What is needed is an exact copy of the lines in the listing below, from the one with "- *Type:* *[]*string" up to and including the one with "uso do mouse", with no other lines.

—————

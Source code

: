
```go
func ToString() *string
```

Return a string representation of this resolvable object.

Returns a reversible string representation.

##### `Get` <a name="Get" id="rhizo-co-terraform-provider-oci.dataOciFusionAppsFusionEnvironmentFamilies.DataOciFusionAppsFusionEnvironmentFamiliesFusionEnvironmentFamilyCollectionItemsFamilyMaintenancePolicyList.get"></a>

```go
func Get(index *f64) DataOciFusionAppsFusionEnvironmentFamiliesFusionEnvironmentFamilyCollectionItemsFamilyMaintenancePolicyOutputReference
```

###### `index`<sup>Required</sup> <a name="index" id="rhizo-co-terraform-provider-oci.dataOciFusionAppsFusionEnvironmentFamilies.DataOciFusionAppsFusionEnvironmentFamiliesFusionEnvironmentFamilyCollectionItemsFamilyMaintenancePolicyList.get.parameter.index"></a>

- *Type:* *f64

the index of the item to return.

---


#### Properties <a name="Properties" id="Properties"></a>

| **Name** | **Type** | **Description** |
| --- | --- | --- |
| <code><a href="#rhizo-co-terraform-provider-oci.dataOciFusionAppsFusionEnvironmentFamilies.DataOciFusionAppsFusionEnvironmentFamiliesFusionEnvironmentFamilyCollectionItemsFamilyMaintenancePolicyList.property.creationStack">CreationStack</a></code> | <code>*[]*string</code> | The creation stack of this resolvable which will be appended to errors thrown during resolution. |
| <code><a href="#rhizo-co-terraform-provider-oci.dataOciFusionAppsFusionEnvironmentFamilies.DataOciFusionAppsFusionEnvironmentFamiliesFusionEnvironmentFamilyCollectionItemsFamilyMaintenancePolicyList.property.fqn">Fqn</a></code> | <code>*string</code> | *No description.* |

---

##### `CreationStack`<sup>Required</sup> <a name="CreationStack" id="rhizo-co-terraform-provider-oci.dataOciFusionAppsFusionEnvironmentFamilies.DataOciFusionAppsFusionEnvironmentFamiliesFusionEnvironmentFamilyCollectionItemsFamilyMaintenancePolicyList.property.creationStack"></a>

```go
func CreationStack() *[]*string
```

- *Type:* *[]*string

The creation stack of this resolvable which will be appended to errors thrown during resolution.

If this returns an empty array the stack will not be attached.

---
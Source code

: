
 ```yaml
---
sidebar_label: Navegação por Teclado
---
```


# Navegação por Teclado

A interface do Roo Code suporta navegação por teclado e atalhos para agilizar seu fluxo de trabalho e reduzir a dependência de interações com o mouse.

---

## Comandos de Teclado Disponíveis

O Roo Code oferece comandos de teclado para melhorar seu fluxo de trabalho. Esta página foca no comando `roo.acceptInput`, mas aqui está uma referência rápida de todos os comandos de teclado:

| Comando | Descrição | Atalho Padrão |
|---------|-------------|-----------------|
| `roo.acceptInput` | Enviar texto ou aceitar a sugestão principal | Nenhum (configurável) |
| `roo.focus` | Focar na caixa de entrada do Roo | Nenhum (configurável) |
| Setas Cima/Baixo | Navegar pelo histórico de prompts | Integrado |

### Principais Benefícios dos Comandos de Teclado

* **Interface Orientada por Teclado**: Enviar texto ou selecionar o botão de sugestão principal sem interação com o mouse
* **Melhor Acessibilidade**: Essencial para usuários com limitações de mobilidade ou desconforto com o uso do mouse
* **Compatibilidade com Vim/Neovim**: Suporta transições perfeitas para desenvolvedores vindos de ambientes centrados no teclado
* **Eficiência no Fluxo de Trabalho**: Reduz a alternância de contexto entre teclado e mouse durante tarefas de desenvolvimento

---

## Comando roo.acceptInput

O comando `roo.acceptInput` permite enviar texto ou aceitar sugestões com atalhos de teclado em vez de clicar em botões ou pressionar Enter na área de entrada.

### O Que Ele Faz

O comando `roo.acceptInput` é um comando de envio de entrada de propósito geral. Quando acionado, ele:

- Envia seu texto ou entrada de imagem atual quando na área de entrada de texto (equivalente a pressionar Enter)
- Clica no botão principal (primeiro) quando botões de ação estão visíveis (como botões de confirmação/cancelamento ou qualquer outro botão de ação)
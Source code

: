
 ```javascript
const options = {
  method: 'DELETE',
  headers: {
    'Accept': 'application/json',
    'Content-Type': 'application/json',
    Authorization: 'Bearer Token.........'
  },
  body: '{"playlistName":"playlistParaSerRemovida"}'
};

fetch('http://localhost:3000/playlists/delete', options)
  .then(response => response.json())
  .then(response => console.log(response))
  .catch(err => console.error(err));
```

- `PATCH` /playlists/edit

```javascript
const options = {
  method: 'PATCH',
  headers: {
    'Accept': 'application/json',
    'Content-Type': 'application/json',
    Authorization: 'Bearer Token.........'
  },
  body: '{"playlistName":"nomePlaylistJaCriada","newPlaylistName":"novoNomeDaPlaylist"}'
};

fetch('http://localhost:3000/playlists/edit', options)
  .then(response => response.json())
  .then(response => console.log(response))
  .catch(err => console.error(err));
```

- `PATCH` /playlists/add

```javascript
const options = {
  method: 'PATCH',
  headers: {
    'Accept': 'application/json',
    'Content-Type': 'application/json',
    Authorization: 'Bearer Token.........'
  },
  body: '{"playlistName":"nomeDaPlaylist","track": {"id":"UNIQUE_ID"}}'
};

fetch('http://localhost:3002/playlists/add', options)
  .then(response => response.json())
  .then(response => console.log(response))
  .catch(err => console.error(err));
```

—————

— Your response —
- *Type:* *[]*string

The creation stack of this resolvable which will be appended to errors thrown during resolution.

If this returns an empty array the stack will not be attached.

---
Source code

:
 ```yaml
---
sidebar_label: Navegação por Teclado
---
```


# Navegação por Teclado

A interface do Roo Code suporta navegação por teclado e atalhos para agilizar seu fluxo de trabalho e reduzir a dependência de interações com o mouse.

---

## Comandos de Teclado Disponíveis

O Roo Code oferece comandos de teclado para melhorar seu fluxo de trabalho. Esta página foca no comando `roo.acceptInput`, mas aqui está uma referência rápida de todos os comandos de teclado:

| Comando | Descrição | Atalho Padrão |
|---------|-------------|-----------------|
| `roo.acceptInput` | Enviar texto ou aceitar a sugestão principal | Nenhum (configurável) |
| `roo.focus` | Focar na caixa de entrada do Roo | Nenhum (configurável) |
| Setas Cima/Baixo | Navegar pelo histórico de prompts | Integrado |

### Principais Benefícios dos Comandos de Teclado

* **Interface Orientada por Teclado**: Enviar texto ou selecionar o botão de sugestão principal sem interação com o mouse
* **Melhor Acessibilidade**: Essencial para usuários com limitações de mobilidade ou desconforto com o uso do mouse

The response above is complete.